The banks with Greek sovereign exposure would have to reduce their respective stocks of capital by the amount of the loan loss. And they would have to inflate the size of their balance sheets, because the residual exposure to the Greek government would lose its official (and some would say insane) zero risk weighting. So the fall in the capital ratios of banks with exposure to Greece would be magnified in a painful way.
Of the larger listed banks, only one, the Franco-Belgian group Dexia, looks as though it would be seriously hurt by a Greek debt writedown. According to Morgan Stanley, Dexia has 4.9bn euros of exposure to Greek sovereign debt, equivalent to more than half the value of its equity capital. Dexia would be significantly weakened by a 50% Greek haircut.

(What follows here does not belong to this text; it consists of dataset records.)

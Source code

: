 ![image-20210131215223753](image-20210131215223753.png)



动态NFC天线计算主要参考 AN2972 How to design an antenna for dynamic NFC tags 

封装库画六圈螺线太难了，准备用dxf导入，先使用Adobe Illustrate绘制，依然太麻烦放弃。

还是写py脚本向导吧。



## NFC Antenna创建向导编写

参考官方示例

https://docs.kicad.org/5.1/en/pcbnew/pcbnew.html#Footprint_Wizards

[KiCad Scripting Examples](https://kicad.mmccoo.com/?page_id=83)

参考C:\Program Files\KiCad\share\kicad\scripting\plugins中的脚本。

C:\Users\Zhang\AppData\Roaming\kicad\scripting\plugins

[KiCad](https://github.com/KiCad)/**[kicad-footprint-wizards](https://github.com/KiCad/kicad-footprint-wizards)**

Next at risk, according to Morgan Stanley, would be Commerzbank of Germany, with €3bn of Greek sovereign debt, equivalent to 15% of its capital. Meanwhile BNP Paribas and Credit Agricole of France, Erste of Austria, KBC of Belgium and Deutsche Bank of Germany all have meaningful though not devastating exposures.
Less visible is the Greek exposure of Germany's state backed landesbanks - which regulators tell me is considerable. But if they were to incur large losses on it, Germany could afford to recapitalise them.
So what is going on? Why are eurozone governments so wary of a restructuring or haircut of Greek sovereign debt, given that banks in the round won't be killed by the consequential hit?
There seem to be three reasons.
First, in Germany, it is apparently politically more acceptable to provide rescue finance to Greece directly than to rescue German banks that foolishly and greedily bought Greek debt for its relatively high yield.
Second, a Greek debt restructuring would be a severe blow to eurozone pride in the strength of the currency union.
Third, a Greek haircut might be the thin end of a large wedge. If it created a precedent for haircuts in Portugal and Ireland, the losses for the eurozone's banks would begin to look serious. But again, if there were just a trio of national debt haircuts, if the rot were to stop with Ireland and Portugal, eurozone governments could afford to shore up and recapitalise their banks.
That said, what the eurozone could not afford - or so regulators fear - would be haircut contagion to the likes of Spain and Italy.
But Spain and Italy are looking in better shape. Spain, for example, is taking steps to strengthen its second tier banks and its banks in general have become less dependent on funding from the European central bank (which is a proxy for their perceived weakness).
So here, I think, will be what will determine whether Greece gets its haircut in the next two or three months: if eurozone governments come to believe that Spain is well past the moment of maximum risk of financial crisis, there will be a bold restructuring of Greek debt.
But, to use that awful footballing expression, if they do go for a Greek debt haircut or writedown, it will be squeaky bum time in government buildings all over Europe.